Last Modified: 08 Dec 2011 09:11
New York, New York - Just when it seemed that things couldn't get worse, it appears that they have. Even some of the ostensibly "responsible" members of the eurozone are facing higher interest rates. Economists on both sides of the Atlantic are now discussing not just whether the euro will survive, but how to ensure that its demise causes the least turmoil possible.
It is increasingly evident that Europe's political leaders, for all their commitment to the euro's survival, do not have a good grasp of what is required to make the single currency work. The prevailing view when the euro was established was that all that was required was fiscal discipline - no country's fiscal deficit or public debt, relative to GDP, should be too large. But Ireland and Spain had budget surpluses and low debt before the crisis, which quickly turned into large deficits and high debt. So now, European leaders say that it is the current-account deficits of the eurozone's member countries that must be kept in check.

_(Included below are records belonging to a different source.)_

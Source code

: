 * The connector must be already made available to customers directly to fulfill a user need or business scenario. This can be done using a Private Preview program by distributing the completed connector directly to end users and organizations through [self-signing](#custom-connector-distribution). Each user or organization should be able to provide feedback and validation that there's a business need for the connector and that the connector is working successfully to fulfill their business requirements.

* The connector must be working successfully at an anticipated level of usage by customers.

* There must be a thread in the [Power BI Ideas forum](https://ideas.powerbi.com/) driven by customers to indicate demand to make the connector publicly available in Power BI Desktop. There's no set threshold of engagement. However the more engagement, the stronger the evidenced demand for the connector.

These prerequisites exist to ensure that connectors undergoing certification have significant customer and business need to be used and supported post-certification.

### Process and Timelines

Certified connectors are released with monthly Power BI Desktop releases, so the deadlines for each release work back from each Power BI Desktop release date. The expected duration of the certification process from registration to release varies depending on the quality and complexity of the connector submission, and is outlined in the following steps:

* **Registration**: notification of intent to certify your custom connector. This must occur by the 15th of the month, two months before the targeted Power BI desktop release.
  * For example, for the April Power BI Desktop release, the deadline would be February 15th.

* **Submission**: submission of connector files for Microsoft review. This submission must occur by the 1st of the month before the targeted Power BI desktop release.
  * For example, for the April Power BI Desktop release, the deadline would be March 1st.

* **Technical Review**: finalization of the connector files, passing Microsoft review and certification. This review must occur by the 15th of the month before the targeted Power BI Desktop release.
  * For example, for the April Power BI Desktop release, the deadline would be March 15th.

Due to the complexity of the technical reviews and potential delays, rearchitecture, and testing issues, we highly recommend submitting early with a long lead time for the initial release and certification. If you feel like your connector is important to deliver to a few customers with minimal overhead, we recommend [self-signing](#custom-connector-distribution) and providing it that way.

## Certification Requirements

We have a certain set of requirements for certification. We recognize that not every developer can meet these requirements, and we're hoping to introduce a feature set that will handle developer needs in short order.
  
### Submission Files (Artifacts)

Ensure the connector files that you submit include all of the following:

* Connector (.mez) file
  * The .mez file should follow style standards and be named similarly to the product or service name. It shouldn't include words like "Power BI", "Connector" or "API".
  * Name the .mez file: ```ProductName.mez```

In that case, it seems curious that, as the crisis continues, the safe haven for global investors is the United States, which has had an enormous current-account deficit for years. So, how will the European Union distinguish between "good" current-account deficits - a government creates a favourable business climate, generating inflows of foreign direct investment - and "bad" current-account deficits? Preventing bad current-account deficits would require far greater intervention in the private sector than the neoliberal and single-market doctrines that were fashionable at the euro's founding would imply.
Race to save the euro under way
In Spain, for example, money flowed into the private sector from private banks. Should such irrational exuberance force the government, willy-nilly, to curtail public investment? Does this mean that government must decide which capital flows - say into real-estate investment, for example - are bad, and so must be taxed or otherwise curbed? To me, this makes sense, but such policies should be anathema to the EU's free-market advocates.